### How to complete this task
Show, from the records below, all lines that contain the word "principal".

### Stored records
[Start of Attachment]

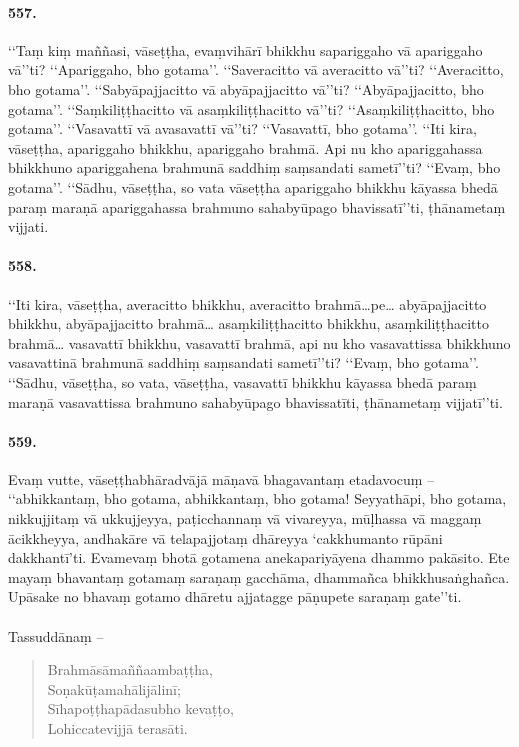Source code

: \paragraph{557.} ‘‘Taṃ kiṃ maññasi, vāseṭṭha, evaṃvihārī bhikkhu sapariggaho vā apariggaho vā’’ti? ‘‘Apariggaho, bho gotama’’. ‘‘Saveracitto vā averacitto vā’’ti? ‘‘Averacitto, bho gotama’’. ‘‘Sabyāpajjacitto vā abyāpajjacitto vā’’ti? ‘‘Abyāpajjacitto, bho gotama’’. ‘‘Saṃkiliṭṭhacitto vā asaṃkiliṭṭhacitto vā’’ti? ‘‘Asaṃkiliṭṭhacitto, bho gotama’’. ‘‘Vasavattī vā avasavattī vā’’ti? ‘‘Vasavattī, bho gotama’’. ‘‘Iti kira, vāseṭṭha, apariggaho bhikkhu, apariggaho brahmā. Api nu kho apariggahassa bhikkhuno apariggahena brahmunā saddhiṃ saṃsandati sametī’’ti? ‘‘Evaṃ, bho gotama’’. ‘‘Sādhu, vāseṭṭha, so vata vāseṭṭha apariggaho bhikkhu kāyassa bhedā paraṃ maraṇā apariggahassa brahmuno sahabyūpago bhavissatī’’ti, ṭhānametaṃ vijjati.

\paragraph{558.} ‘‘Iti kira, vāseṭṭha, averacitto bhikkhu, averacitto brahmā…pe… abyāpajjacitto bhikkhu, abyāpajjacitto brahmā… asaṃkiliṭṭhacitto bhikkhu, asaṃkiliṭṭhacitto brahmā… vasavattī bhikkhu, vasavattī brahmā, api nu kho vasavattissa bhikkhuno vasavattinā brahmunā saddhiṃ saṃsandati sametī’’ti? ‘‘Evaṃ, bho gotama’’. ‘‘Sādhu, vāseṭṭha, so vata, vāseṭṭha, vasavattī bhikkhu kāyassa bhedā paraṃ maraṇā vasavattissa brahmuno sahabyūpago bhavissatīti, ṭhānametaṃ vijjatī’’ti.

\paragraph{559.} Evaṃ vutte, vāseṭṭhabhāradvājā māṇavā bhagavantaṃ etadavocuṃ – ‘‘abhikkantaṃ, bho gotama, abhikkantaṃ, bho gotama! Seyyathāpi, bho gotama, nikkujjitaṃ vā ukkujjeyya, paṭicchannaṃ vā vivareyya, mūḷhassa vā maggaṃ ācikkheyya, andhakāre vā telapajjotaṃ dhāreyya ‘cakkhumanto rūpāni dakkhantī’ti. Evamevaṃ bhotā gotamena anekapariyāyena dhammo pakāsito. Ete mayaṃ bhavantaṃ gotamaṃ saraṇaṃ gacchāma, dhammañca bhikkhusaṅghañca. Upāsake no bhavaṃ gotamo dhāretu ajjatagge pāṇupete saraṇaṃ gate’’ti.


\paragraph{}
Tassuddānaṃ –
\begin{verse}
  Brahmāsāmaññaambaṭṭha,\\
  Soṇakūṭamahālijālinī;\\
  Sīhapoṭṭhapādasubho kevaṭṭo,\\
  Lohiccatevijjā terasāti.\\
\end{verse}

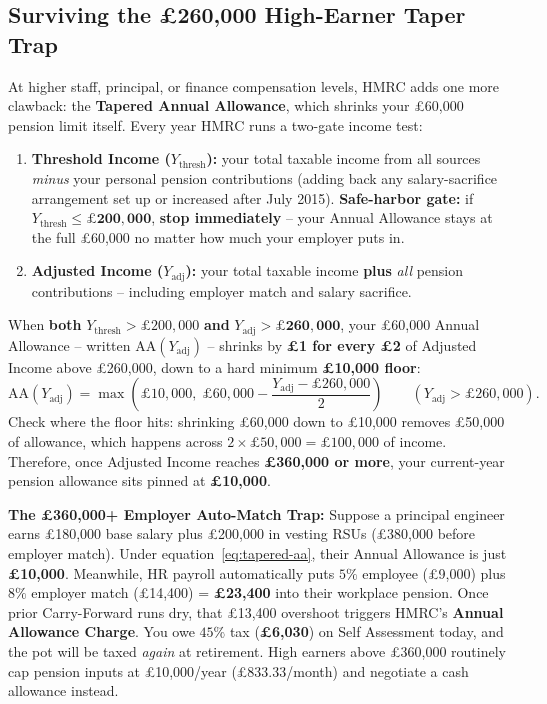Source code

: \subsection{Surviving the \pounds 260,000 High-Earner Taper Trap}

At higher staff, principal, or finance compensation levels, HMRC adds one more clawback: the \textbf{Tapered Annual Allowance}, which shrinks your \pounds 60,000 pension limit itself. Every year HMRC runs a two-gate income test:
\begin{enumerate}
  \item \textbf{Threshold Income ($Y_{\text{thresh}}$):} your total taxable income from all sources \emph{minus} your personal pension contributions (adding back any salary-sacrifice arrangement set up or increased after July 2015). \textbf{Safe-harbor gate:} if $Y_{\text{thresh}} \le \mathbf{\pounds 200{,}000}$, \textbf{stop immediately} -- your Annual Allowance stays at the full \pounds 60,000 no matter how much your employer puts in.
  \item \textbf{Adjusted Income ($Y_{\text{adj}}$):} your total taxable income \textbf{plus} \emph{all} pension contributions -- including employer match and salary sacrifice.
\end{enumerate}

When \textbf{both} $Y_{\text{thresh}} > \pounds 200{,}000$ \textbf{and} $Y_{\text{adj}} > \mathbf{\pounds 260{,}000}$, your \pounds 60,000 Annual Allowance -- written $\text{AA}(Y_{\text{adj}})$ -- shrinks by \textbf{\pounds 1 for every \pounds 2} of Adjusted Income above \pounds 260,000, down to a hard minimum \textbf{\pounds 10,000 floor}:
\begin{equation}
  \text{AA}(Y_{\text{adj}}) = \max\!\left(\pounds 10{,}000,\; \pounds 60{,}000 - \frac{Y_{\text{adj}} - \pounds 260{,}000}{2}\right) \qquad (Y_{\text{adj}} > \pounds 260{,}000).
  \label{eq:tapered-aa}
\end{equation}
Check where the floor hits: shrinking \pounds 60,000 down to \pounds 10,000 removes \pounds 50,000 of allowance, which happens across $2 \times \pounds 50{,}000 = \pounds 100{,}000$ of income. Therefore, once Adjusted Income reaches \textbf{\pounds 360,000 or more}, your current-year pension allowance sits pinned at \textbf{\pounds 10,000}.

\begin{trapbox}
\textbf{The \pounds 360,000+ Employer Auto-Match Trap:} Suppose a principal engineer earns \pounds 180,000 base salary plus \pounds 200,000 in vesting RSUs (\pounds 380,000 before employer match). Under equation~\eqref{eq:tapered-aa}, their Annual Allowance is just \textbf{\pounds 10,000}. Meanwhile, HR payroll automatically puts $5\%$ employee (\pounds 9,000) plus $8\%$ employer match (\pounds 14,400) = \textbf{\pounds 23,400} into their workplace pension. Once prior Carry-Forward runs dry, that \pounds 13,400 overshoot triggers HMRC's \textbf{Annual Allowance Charge}. You owe $45\%$ tax (\textbf{\pounds 6,030}) on Self Assessment today, and the pot will be taxed \emph{again} at retirement. High earners above \pounds 360,000 routinely cap pension inputs at \pounds 10,000/year (\pounds 833.33/month) and negotiate a cash allowance instead.
\end{trapbox}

[End of Attachment]

### Exercise solution
At higher staff, principal, or finance compensation levels, HMRC adds one more clawback: the \textbf{Tapered Annual Allowance}, which shrinks your \pounds 60,000 pension limit itself. Every year HMRC runs a two-gate income test:
\textbf{The \pounds 360,000+ Employer Auto-Match Trap:} Suppose a principal engineer earns \pounds 180,000 base salary plus \pounds 200,000 in vesting RSUs (\pounds 380,000 before employer match). Under equation~\eqref{eq:tapered-aa}, their Annual Allowance is just \textbf{\pounds 10,000}. Meanwhile, HR payroll automatically puts $5\%$ employee (\pounds 9,000) plus $8\%$ employer match (\pounds 14,400) = \textbf{\pounds 23,400} into their workplace pension. Once prior Carry-Forward runs dry, that \pounds 13,400 overshoot triggers HMRC's \textbf{Annual Allowance Charge}. You owe $45\%$ tax (\textbf{\pounds 6,030}) on Self Assessment today, and the pot will be taxed \emph{again} at retirement. High earners above \pounds 360,000 routinely cap pension inputs at \pounds 10,000/year (\pounds 833.33/month) and negotiate a cash allowance instead.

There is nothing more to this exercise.